Wir sollten uns grundsätzlich fragen: Warum eigentlich «arbeiten»? Und damit meine ich nicht das «Warum» im philosophischen Sinne. Wir alle müssen schliesslich irgendwie unseren Kühlschrank füllen.
Aber warum leben wir in einem System, in dem Arbeit und Leben zwei entgegengesetzte Pole sind? Wem dient es?
Wäre es nicht sinnvoller, uns darauf zu konzentrieren, was uns wirklich erfüllt? Und darauf, was den Montag «fies» erscheinen lässt und uns von Wochenende zu Wochenende treibt?
Wie bunte Konfetti
Die Work-Life-Balance ist ein schickes Buzzword, das seit ein paar Jahren auf uns niederregnet wie bunte Konfetti auf einem überstrapazierten Party-Thema. «Balance» klingt so schön, so friedlich. Doch was, wenn dieses Konzept gar keinen Sinn macht?
Was, wenn die Balance, die wir so krampfhaft suchen, uns eher von einem erfüllten Leben abhält, anstatt uns dorthin zu führen?
Stell dir vor, wir könnten spielen, statt zu arbeiten.

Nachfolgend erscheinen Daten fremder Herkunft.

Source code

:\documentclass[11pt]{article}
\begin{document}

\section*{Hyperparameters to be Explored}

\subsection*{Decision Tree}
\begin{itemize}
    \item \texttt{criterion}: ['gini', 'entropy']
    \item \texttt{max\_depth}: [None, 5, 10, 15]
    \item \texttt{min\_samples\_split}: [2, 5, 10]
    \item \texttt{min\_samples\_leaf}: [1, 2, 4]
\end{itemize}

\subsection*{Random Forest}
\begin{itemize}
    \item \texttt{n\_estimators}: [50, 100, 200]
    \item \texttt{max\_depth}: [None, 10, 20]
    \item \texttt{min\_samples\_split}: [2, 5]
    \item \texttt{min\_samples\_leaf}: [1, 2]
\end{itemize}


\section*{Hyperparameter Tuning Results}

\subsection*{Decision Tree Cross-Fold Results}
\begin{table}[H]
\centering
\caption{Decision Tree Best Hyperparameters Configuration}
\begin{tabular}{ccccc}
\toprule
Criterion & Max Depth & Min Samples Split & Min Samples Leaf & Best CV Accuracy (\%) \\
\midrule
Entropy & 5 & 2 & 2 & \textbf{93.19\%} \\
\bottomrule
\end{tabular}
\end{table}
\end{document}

Nicht im Sinne von kindlichem Unfug (wobei, warum eigentlich nicht?), sondern im Sinne von Kreativität, Innovation und Selbsterfüllung.
Was, wenn wir unseren Tag nicht darauf ausrichten würden, Pflichten zu erfüllen, sondern Leidenschaften nachzugehen? Vielleicht ist es genau das, was wir meinen, wenn wir von «Verwirklichung» sprechen.
Es geht nicht darum, Zeit aufzuteilen zwischen Arbeit und Freizeit. Es geht darum, dass die Zeit, die wir haben, uns das Gefühl gibt, wirklich lebendig zu sein.
Nur kleine Fluchten
Denn seien wir ehrlich: Wochenenden und Ferien sind nur kleine Fluchten. Sie sind der Zucker, den wir uns gönnen, um den bitteren Geschmack des Alltags zu überdecken.
Aber im Warten auf «bessere Zeiten» verpassen wir das Wesentliche: den Moment!
Vielleicht liegt der Schlüssel darin, Arbeit, Leben und Spiel zu vereinen. Und so aus der Endlosschleife des Hamsterrads auszubrechen.
Denn das Leben beginnt nicht am Freitagabend. Es findet JETZT statt.
Kleine Sidenote: Der Begriff «Arbeit» trägt seine Wurzeln im althochdeutschen «arabeit», was so viel wie «Mühsal» oder «Plage» bedeutet.
Zur Person: Tamy Glauser (39) wuchs in Stettlen BE bei Pflegeeltern auf. Das Berner Model ist für seinen androgynen Look bekannt. 2021 outete sich Tamy als nonbinär und gab an, für sich keine geschlechtsspezifischen Pronomen verwenden zu wollen. Tamy interessiert sich für spirituelle Themen – das Model hat sich zum Reiki-Meister ausbilden lassen.